*** Supplied records ***

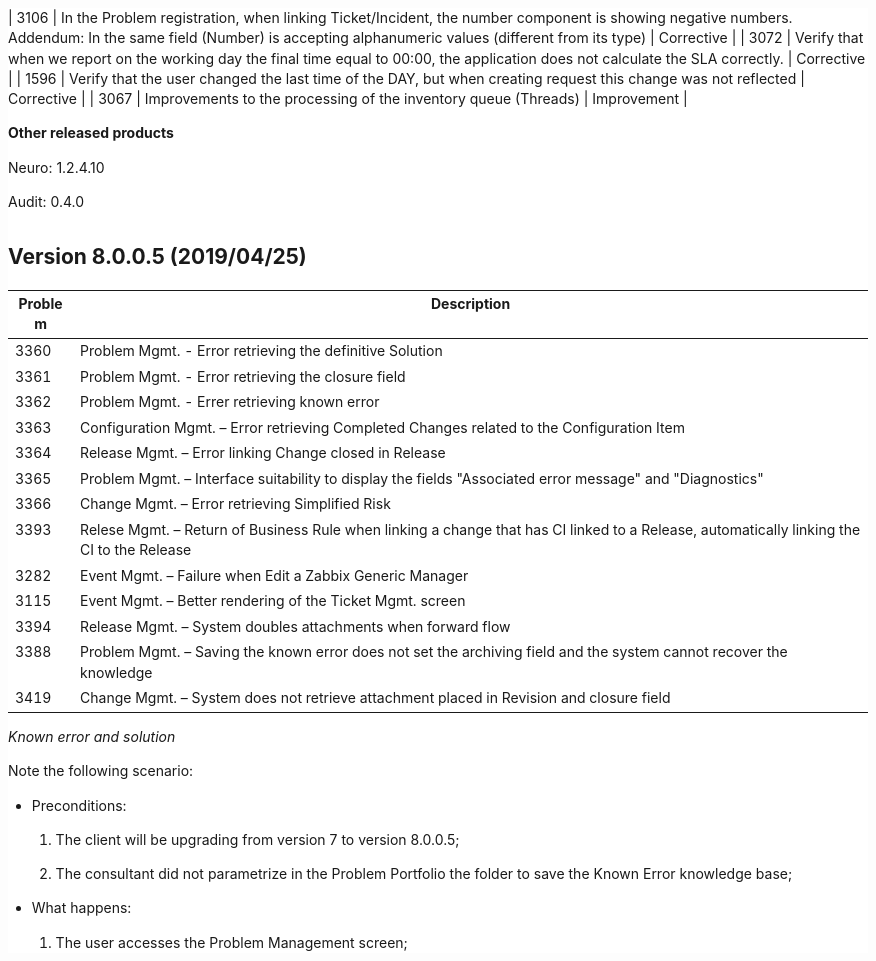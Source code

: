 | 3106       | In the Problem registration, when linking Ticket/Incident, the number component is showing negative numbers. Addendum: In the same field (Number) is accepting alphanumeric values (different from its type)                                   | Corrective   |
| 3072       | Verify that when we report on the working day the final time equal to 00:00, the application does not calculate the SLA correctly.                                                                                                                                    | Corrective   |
| 1596       | Verify that the user changed the last time of the DAY, but when creating request this change was not reflected                                                                                                                                        | Corrective   |
| 3067       | Improvements to the processing of the inventory queue (Threads)                                                                                                                                                                                                      | Improvement  |

**Other released products**

Neuro: 1.2.4.10

Audit: 0.4.0

## Version 8.0.0.5 (2019/04/25)

| Problem  | Description                                                                                                                                              |
|----------|--------------------------------------------------------------------------------------------------------------------------------------------------------|
| 3360     | Problem Mgmt. - Error retrieving the definitive Solution                                                                                                |
| 3361     | Problem Mgmt. - Error retrieving the closure field                                                                                             |
| 3362     | Problem Mgmt. - Errer retrieving known error                                                                                                    |
| 3363     | Configuration Mgmt. – Error retrieving Completed Changes related to the Configuration Item                                                        |
| 3364     | Release Mgmt. – Error linking Change closed in Release                                                                                       |
| 3365     | Problem Mgmt. – Interface suitability to display the fields "Associated error message" and "Diagnostics"                                          |
| 3366     | Change Mgmt. – Error retrieving Simplified Risk                                                                                                     |
| 3393     | Relese Mgmt. – Return of Business Rule when linking a change that has CI linked to a Release, automatically linking the CI to the Release |
| 3282     | Event Mgmt. – Failure when Edit a Zabbix Generic Manager                                                                                                 |
| 3115     | Event Mgmt. – Better rendering of the Ticket Mgmt. screen                                                                                             |
| 3394     | Release Mgmt. – System doubles attachments when forward flow                                                                                               |
| 3388     | Problem Mgmt. – Saving the known error does not set the archiving field and the system cannot recover the knowledge                              |
| 3419     | Change Mgmt. – System does not retrieve attachment placed in Revision and closure field                                                                    |

*Known error and solution*

Note the following scenario:

-   Preconditions:

    1.  The client will be upgrading from version 7 to version 8.0.0.5;

    2.  The consultant did not parametrize in the Problem Portfolio the folder
        to save the Known Error knowledge base;

-   What happens:

    1.  The user accesses the Problem Management screen;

*** End of Supplied records ***

*Work request*
Give the number of lines above in which the word "screen" appears, and nothing more.

*Final answer*
2